Marga fue a sentarse en el muro que cierra la terraza, justo delante de mí, de espaldas al mar. Movió la cabeza para liberar su pelo y hacer que cayera hasta casi su cintura.
– Te he echado de menos, Borja. -Rió su risa ronca que tanto me angustiaba-. ¿Cuántas veces te he dicho que te he echado de menos en estos años? ¿Mil? Y ahora ya no sirve de nada.

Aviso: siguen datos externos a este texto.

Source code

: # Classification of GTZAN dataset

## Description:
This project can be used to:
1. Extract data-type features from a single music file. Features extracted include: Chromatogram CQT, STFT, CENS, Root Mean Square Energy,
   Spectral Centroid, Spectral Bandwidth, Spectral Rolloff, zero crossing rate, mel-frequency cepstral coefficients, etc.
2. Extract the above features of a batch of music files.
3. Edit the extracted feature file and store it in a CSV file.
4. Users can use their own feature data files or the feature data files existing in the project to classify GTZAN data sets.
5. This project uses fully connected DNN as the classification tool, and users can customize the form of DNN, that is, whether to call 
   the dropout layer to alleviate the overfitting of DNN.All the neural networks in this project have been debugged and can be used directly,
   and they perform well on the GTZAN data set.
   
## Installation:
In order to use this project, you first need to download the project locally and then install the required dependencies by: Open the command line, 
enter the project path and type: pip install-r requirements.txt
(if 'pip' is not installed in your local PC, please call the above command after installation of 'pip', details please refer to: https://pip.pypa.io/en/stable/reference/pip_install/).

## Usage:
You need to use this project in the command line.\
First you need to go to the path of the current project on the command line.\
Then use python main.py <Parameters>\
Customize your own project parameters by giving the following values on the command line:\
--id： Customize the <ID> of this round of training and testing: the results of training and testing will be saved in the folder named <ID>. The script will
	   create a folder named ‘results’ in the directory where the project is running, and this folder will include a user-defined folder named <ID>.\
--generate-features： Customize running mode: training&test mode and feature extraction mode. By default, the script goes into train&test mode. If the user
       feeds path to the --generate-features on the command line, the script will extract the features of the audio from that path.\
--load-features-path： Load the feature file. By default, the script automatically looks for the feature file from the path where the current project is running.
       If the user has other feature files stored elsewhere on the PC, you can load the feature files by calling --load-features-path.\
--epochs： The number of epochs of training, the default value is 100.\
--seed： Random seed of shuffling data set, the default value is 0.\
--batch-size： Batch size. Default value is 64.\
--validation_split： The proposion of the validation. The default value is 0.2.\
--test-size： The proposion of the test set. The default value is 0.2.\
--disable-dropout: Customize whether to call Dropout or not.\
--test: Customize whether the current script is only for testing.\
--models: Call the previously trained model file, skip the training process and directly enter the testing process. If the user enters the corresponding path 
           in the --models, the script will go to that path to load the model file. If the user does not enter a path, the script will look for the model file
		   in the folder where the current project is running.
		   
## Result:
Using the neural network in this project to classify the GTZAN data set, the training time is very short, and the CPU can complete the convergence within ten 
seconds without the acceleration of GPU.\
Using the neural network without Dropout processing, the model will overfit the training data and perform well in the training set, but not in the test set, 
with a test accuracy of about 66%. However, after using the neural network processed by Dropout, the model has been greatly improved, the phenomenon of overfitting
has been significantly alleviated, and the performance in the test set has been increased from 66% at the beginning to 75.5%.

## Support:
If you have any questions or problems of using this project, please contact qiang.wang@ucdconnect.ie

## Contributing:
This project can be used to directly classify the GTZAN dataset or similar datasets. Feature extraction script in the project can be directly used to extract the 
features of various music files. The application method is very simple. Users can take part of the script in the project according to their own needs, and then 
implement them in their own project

Me miró en silencio y, un momento después, por la mejilla le rodó una lágrima, una sola. No la apartó con rabia como otras veces; la dejó rodar hasta la barbilla y que le asomara como un punto de luz por la mandíbula tan firme, tan limpia, y que acabara cayendo sobre la camisola. Allí quedó un segundo redonda como una perla hasta que se disolvió en el tejido.
– Sí sirve, si quieres, Marga. Aún estamos a tiempo. -Lo dije así, de un golpe, sin respirar-. Yo… -Y me callé, sorprendido.
Marga me miraba sin decir nada, ¿con qué pregunta o con qué furia en los ojos?, no sé… Luego se inclinó hacia adelante y puso una mano en cada reposabrazos de mi sillón de mimbre.
– Aún estamos a tiempo ¿de qué? -susurró-. ¿De qué, Borja? ¿De destruir la vida de tu hermano, de romper nuestras familias en dos? Oh, Borja, Borja. He esperado veinte años a que me dijeras una cosa así y, cuando por fin la dices, nada tiene ya remedio. -Adelantó su cabeza y me miró desde abajo. La melena le colgaba a cada lado de la cara. No había rencor en su mirada ni malevolencia, ni siquiera pasión. Sólo dolor-. ¿Entiendes que ya no hay remedio? Dime, ¿lo entiendes?
La cogí de las manos y, desprendiéndoselas de los reposabrazos, las traje hacia el frente. Sólo tuve que tirar con ligereza hacia mí y Marga entró en mis brazos de un solo movimiento fluido.
Todo lo reconocí al instante: sus labios como una uva sin piel, sus cejas tan crueles y tan suaves, la punta de su nariz resoplándome olores de fresa, sus pechos suaves y fuertes bajo la camisola, su cintura, tan quebradiza y ondulante…
Los siete años transcurridos desde la última vez se derritieron como un pedazo de hielo al sol.
Me puso las manos en los hombros y, apoyándose en ellos, se apartó de mí. También me estaba mirando igual que veinte años atrás, recuperada toda la virginidad, dispuesta a entregarla de nuevo como si nada se interpusiera entre nosotros. Tampoco nada se interponía entre nosotros veinte años atrás. Sólo mis miedos.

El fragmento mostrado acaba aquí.